**PROBLEM DESCRIPTION**
For the data that follows, state how many lines hold the string "also", giving the number by itself.

**TASK INPUT**
Segment Open

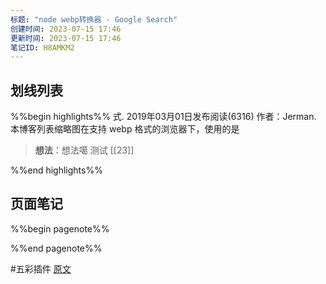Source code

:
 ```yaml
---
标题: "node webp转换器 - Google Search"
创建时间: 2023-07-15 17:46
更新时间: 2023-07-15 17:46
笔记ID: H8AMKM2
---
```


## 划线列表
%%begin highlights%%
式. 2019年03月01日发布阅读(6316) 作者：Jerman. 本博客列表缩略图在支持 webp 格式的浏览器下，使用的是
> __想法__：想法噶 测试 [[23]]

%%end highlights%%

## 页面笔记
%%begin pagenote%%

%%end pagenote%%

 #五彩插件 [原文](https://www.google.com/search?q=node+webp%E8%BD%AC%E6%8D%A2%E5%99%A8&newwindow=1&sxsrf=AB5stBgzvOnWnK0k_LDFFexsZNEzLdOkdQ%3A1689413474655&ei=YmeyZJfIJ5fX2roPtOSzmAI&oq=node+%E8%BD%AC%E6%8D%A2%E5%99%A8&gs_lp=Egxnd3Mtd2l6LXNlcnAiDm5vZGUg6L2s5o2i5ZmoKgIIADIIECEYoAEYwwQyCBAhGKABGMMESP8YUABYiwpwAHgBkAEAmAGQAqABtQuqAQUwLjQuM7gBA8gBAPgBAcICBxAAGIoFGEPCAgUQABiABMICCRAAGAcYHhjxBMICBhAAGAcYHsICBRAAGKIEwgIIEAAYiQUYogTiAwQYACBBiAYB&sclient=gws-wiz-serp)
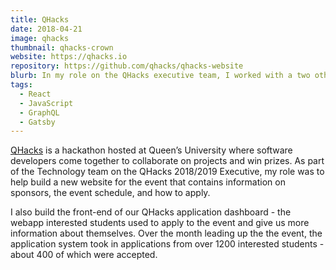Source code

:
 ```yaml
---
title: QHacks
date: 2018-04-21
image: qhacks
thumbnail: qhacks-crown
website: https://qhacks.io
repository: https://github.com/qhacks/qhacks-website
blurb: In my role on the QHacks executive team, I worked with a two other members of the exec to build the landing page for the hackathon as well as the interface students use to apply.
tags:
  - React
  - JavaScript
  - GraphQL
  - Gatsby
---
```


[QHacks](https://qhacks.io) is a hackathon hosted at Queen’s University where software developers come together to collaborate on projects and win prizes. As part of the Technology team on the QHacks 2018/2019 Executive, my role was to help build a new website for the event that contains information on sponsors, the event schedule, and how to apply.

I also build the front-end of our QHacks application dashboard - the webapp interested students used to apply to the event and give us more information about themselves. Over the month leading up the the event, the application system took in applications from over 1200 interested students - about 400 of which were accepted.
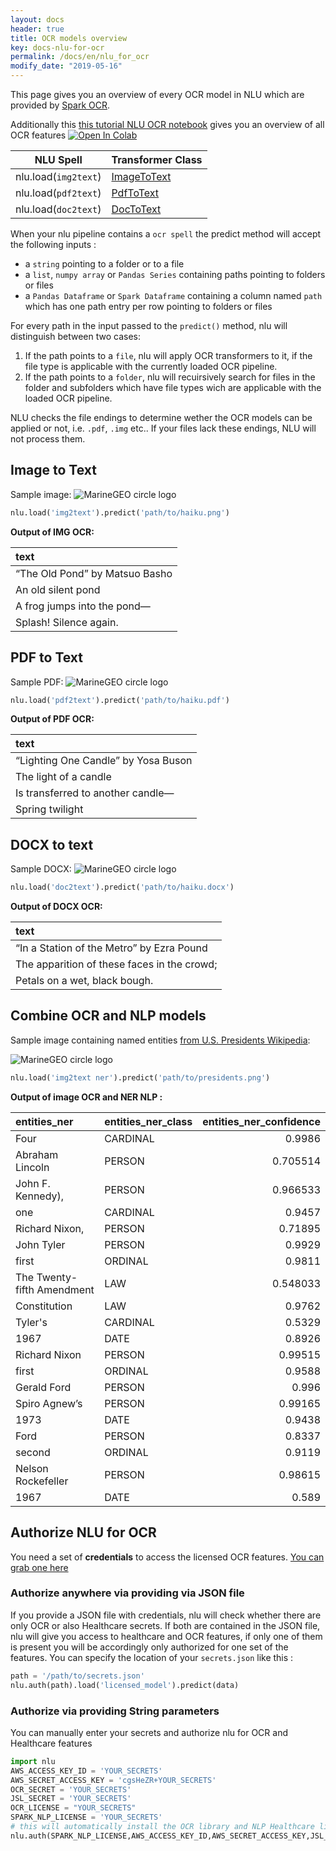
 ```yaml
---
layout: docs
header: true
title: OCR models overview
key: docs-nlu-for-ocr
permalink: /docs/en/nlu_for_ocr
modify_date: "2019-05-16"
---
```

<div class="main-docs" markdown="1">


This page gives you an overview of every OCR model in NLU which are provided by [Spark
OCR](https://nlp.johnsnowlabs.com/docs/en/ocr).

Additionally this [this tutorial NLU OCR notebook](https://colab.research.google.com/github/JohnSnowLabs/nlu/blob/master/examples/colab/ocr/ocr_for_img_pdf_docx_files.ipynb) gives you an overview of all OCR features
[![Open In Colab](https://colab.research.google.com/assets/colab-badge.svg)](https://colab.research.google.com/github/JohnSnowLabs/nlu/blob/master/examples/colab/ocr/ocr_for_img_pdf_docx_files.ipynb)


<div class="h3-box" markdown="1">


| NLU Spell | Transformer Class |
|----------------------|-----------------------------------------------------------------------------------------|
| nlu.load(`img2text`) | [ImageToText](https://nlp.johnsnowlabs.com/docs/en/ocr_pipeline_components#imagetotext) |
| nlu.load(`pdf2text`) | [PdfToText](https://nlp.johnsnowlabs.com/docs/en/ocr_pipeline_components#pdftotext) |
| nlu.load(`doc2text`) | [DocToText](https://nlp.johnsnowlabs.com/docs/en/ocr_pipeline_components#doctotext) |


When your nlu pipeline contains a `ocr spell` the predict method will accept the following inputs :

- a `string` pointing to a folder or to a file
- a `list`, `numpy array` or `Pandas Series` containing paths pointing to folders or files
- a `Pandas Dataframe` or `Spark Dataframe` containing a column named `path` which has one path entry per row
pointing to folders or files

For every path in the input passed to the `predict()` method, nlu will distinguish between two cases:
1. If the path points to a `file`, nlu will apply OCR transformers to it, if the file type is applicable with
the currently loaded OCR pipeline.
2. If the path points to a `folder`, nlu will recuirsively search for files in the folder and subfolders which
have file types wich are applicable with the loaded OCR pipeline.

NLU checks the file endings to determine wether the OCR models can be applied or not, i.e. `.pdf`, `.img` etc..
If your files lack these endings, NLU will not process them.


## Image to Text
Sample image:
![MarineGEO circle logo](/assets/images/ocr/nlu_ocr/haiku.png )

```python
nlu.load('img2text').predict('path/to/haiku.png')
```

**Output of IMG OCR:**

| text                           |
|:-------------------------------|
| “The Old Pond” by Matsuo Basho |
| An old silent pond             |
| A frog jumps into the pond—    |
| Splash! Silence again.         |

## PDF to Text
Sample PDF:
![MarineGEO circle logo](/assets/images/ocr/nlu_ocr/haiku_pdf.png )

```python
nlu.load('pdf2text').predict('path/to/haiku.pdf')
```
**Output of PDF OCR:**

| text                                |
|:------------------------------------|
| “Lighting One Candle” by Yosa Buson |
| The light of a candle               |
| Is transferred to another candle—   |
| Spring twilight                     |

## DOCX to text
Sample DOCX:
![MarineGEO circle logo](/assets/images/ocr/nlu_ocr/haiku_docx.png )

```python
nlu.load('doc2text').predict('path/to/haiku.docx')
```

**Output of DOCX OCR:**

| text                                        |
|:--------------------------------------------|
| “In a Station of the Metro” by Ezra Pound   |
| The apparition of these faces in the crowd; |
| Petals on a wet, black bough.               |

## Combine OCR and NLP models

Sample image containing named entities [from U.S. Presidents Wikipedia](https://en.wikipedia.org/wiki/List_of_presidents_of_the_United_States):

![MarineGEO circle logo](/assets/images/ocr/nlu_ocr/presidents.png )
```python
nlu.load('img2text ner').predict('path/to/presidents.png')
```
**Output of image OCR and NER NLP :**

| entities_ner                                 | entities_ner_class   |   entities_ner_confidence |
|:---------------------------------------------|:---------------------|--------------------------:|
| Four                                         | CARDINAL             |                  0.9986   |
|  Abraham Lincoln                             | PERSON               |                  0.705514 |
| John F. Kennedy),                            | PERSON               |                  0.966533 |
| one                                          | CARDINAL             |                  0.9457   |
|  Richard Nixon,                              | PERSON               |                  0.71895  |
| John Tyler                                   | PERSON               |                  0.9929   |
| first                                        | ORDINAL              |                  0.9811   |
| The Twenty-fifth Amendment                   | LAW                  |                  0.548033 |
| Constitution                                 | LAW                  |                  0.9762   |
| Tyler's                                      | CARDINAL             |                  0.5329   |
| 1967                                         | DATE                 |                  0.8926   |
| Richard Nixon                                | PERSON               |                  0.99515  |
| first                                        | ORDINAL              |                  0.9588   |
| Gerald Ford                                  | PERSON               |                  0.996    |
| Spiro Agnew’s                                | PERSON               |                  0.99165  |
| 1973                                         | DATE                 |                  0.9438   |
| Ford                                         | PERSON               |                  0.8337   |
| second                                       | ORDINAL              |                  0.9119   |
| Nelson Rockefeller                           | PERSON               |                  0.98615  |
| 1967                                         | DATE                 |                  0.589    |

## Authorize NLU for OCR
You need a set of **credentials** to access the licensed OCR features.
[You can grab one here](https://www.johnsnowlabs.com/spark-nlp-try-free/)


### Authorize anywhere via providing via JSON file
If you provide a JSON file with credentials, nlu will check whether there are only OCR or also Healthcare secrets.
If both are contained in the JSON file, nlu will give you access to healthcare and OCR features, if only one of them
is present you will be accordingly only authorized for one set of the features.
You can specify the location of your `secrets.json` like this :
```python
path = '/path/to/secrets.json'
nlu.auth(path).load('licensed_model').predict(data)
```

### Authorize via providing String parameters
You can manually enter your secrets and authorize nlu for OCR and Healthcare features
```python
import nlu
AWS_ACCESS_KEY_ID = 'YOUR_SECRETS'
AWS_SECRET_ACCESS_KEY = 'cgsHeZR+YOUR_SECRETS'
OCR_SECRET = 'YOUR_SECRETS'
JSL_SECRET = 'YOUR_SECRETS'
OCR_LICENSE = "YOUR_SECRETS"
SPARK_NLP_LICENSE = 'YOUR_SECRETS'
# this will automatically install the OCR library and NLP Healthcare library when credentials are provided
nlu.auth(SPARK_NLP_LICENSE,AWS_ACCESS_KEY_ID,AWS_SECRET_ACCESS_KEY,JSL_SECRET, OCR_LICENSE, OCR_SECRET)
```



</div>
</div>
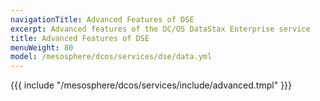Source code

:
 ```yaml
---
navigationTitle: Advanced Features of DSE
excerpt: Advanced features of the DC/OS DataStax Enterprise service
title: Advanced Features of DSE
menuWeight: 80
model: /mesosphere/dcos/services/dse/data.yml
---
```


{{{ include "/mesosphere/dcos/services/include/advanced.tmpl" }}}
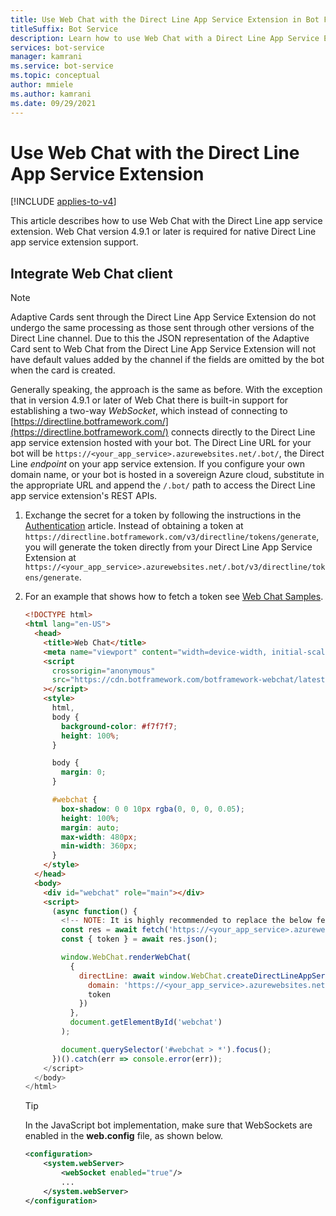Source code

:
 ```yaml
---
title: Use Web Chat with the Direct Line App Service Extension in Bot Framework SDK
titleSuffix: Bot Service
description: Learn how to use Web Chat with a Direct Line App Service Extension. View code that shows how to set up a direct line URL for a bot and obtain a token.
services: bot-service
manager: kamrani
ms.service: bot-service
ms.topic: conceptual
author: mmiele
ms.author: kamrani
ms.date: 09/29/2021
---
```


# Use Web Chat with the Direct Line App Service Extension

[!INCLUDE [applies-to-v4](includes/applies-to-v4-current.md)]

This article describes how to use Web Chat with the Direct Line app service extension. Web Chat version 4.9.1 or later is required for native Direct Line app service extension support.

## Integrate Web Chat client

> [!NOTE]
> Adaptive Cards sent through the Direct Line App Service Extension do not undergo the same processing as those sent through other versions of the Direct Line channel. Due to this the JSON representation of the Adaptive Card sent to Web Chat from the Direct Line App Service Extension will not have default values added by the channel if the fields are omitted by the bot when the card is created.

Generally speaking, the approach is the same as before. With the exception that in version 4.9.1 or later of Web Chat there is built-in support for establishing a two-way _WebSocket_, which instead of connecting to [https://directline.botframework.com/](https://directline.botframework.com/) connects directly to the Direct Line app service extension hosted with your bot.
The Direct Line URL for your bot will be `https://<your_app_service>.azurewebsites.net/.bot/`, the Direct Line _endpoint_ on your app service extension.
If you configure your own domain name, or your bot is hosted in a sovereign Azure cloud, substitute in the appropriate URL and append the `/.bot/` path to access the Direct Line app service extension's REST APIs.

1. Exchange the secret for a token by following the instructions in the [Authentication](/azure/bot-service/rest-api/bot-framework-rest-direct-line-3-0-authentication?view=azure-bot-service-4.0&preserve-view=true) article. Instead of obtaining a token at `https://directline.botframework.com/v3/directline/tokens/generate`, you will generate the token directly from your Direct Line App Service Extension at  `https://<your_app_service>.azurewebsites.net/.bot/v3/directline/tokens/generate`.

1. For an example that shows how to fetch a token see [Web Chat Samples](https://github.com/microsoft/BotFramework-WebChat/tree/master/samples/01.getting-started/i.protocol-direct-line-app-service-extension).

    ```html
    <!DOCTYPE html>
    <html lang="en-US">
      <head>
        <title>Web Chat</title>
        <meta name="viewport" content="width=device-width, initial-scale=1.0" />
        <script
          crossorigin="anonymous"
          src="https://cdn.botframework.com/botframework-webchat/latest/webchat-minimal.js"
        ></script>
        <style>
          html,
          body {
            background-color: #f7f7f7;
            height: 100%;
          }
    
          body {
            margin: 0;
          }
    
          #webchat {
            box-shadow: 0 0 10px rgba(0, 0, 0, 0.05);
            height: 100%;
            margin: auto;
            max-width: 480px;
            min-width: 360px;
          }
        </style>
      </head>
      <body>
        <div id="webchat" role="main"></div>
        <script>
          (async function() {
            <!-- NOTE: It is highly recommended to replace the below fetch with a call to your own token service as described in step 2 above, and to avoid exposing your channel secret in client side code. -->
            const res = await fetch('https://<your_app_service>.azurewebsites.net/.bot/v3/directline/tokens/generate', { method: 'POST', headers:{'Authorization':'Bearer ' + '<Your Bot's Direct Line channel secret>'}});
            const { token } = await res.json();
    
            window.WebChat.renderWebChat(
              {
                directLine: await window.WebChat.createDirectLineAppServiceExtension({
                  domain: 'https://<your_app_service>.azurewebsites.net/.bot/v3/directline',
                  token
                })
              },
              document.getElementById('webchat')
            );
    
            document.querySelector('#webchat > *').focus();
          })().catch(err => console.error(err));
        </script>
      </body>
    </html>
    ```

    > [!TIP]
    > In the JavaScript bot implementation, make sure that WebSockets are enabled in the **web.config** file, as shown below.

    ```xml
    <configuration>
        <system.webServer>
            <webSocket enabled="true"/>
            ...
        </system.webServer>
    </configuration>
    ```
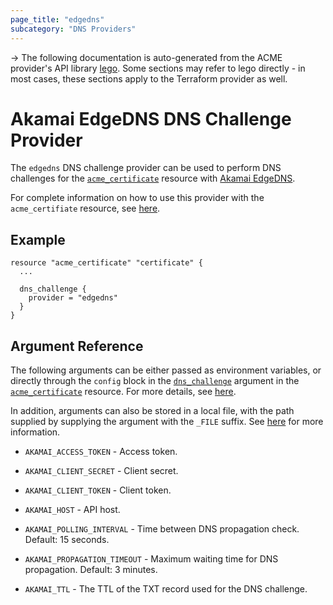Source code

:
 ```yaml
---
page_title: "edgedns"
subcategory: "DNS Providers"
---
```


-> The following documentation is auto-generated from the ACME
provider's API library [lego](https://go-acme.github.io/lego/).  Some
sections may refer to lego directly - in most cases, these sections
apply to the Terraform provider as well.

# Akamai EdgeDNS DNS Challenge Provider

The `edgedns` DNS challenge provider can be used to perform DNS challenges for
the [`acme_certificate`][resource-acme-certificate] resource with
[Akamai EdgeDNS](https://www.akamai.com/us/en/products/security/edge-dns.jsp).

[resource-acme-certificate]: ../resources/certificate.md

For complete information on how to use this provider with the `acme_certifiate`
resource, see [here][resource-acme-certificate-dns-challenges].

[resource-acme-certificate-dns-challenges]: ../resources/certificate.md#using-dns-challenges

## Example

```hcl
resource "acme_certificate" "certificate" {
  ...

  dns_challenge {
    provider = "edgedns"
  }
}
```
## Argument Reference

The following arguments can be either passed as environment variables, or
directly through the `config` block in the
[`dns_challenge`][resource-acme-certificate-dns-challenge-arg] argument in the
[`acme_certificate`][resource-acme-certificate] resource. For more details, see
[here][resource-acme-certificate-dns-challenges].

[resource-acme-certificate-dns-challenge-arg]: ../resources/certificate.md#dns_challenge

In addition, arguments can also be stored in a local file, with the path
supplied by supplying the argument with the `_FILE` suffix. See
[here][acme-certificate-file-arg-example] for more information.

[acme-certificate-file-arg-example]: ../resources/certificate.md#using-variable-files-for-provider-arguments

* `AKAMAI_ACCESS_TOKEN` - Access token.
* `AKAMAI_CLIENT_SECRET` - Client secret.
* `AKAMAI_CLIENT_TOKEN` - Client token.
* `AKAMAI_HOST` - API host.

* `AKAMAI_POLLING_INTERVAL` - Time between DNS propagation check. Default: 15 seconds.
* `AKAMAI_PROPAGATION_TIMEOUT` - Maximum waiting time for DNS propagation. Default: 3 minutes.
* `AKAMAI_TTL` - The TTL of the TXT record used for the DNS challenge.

Segment Closed

**RESPONSE TO THE TASK**
3